Does noise cancellation improve speech-to-text accuracy?

No—in most cases, it actually makes it worse. A December 2025 study found that original noisy audio produced lower error rates than noise-enhanced audio across all 40 tested configurations on leading ASR models. Modern speech-to-text systems like AssemblyAI's Universal-3 Pro Streaming are trained on diverse, real-world audio and have already learned to handle noise natively. Noise cancellation is more effective when applied to VAD and turn-taking logic rather than to the STT input itself.

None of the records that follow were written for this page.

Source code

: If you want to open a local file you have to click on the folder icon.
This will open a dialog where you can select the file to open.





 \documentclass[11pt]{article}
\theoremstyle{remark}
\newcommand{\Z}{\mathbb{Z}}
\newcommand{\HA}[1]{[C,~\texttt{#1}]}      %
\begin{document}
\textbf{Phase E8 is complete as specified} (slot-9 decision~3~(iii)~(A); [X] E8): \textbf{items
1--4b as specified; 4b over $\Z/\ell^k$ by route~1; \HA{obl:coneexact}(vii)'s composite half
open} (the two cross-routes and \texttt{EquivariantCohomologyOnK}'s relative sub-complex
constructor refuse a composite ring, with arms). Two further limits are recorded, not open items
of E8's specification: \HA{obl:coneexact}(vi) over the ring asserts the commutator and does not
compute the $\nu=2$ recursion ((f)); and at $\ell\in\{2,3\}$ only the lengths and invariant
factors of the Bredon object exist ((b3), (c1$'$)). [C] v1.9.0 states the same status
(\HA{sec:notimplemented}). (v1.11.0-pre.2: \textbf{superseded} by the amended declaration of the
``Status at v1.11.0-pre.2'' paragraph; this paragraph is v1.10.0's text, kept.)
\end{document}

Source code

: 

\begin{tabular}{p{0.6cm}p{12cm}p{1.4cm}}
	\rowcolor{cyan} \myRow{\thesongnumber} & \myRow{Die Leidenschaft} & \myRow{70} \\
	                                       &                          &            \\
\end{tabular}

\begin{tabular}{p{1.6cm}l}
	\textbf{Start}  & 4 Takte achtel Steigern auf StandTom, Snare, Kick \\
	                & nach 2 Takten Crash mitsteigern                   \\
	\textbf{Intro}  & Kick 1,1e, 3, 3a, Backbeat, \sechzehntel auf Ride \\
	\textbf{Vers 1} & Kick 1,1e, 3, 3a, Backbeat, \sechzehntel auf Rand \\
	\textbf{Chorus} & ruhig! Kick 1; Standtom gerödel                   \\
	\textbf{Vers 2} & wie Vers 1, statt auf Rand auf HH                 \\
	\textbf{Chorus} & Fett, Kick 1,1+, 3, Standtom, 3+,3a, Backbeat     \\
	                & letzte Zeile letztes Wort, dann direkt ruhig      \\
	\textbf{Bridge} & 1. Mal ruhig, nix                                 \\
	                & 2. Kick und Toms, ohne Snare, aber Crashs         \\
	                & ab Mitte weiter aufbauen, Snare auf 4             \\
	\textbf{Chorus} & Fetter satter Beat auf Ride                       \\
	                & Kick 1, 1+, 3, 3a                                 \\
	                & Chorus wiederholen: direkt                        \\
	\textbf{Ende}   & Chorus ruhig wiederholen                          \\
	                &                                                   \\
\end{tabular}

How does noise cancellation affect voice agent turn-taking?

This is where noise cancellation shines. Background noise frequently triggers false "speech started" events, causing the voice agent to interrupt itself or misread when a user is done talking. By cleaning the audio before it reaches the VAD, noise cancellation reduces false-positive speech detection by up to 3.5x, leading to smoother, more natural conversations. The key is routing cleaned audio to VAD only—not to the STT model.

What's the difference between noise cancellation and VAD tuning for voice agents?

They solve different problems. Noise cancellation removes persistent background audio—HVAC hum, traffic, crowd noise—from the signal itself. VAD tuning adjusts how sensitive your system is to detecting speech, which is better for intermittent sounds like coughs, door slams, or keyboard typing. VAD tuning is free, adds no latency, and carries no risk to STT accuracy, so it should always be your first step before considering noise cancellation.

Should I preprocess audio before sending it to a speech-to-text API?

Generally, no. Modern speech-to-text APIs are built to handle noisy, real-world audio without external preprocessing. AssemblyAI's streaming speech-to-text, powered by Universal-3 Pro Streaming, is trained on diverse acoustic conditions and performs best on unprocessed audio. If you're experiencing issues, start by tuning your VAD thresholds and checking your pipeline architecture before adding noise cancellation to the audio sent to STT.

How does AssemblyAI handle noisy audio without preprocessing?

AssemblyAI's Universal-3 Pro Streaming model is trained on large-scale, diverse datasets that include real-world noise conditions—background chatter, traffic, low-quality microphones, and more. This means the model has learned to be noise-robust by default, without requiring external preprocessing. Combined with intelligent endpointing and streaming speech-to-text designed for voice agent pipelines, it handles challenging acoustic environments out of the box while delivering 300ms immutable transcripts.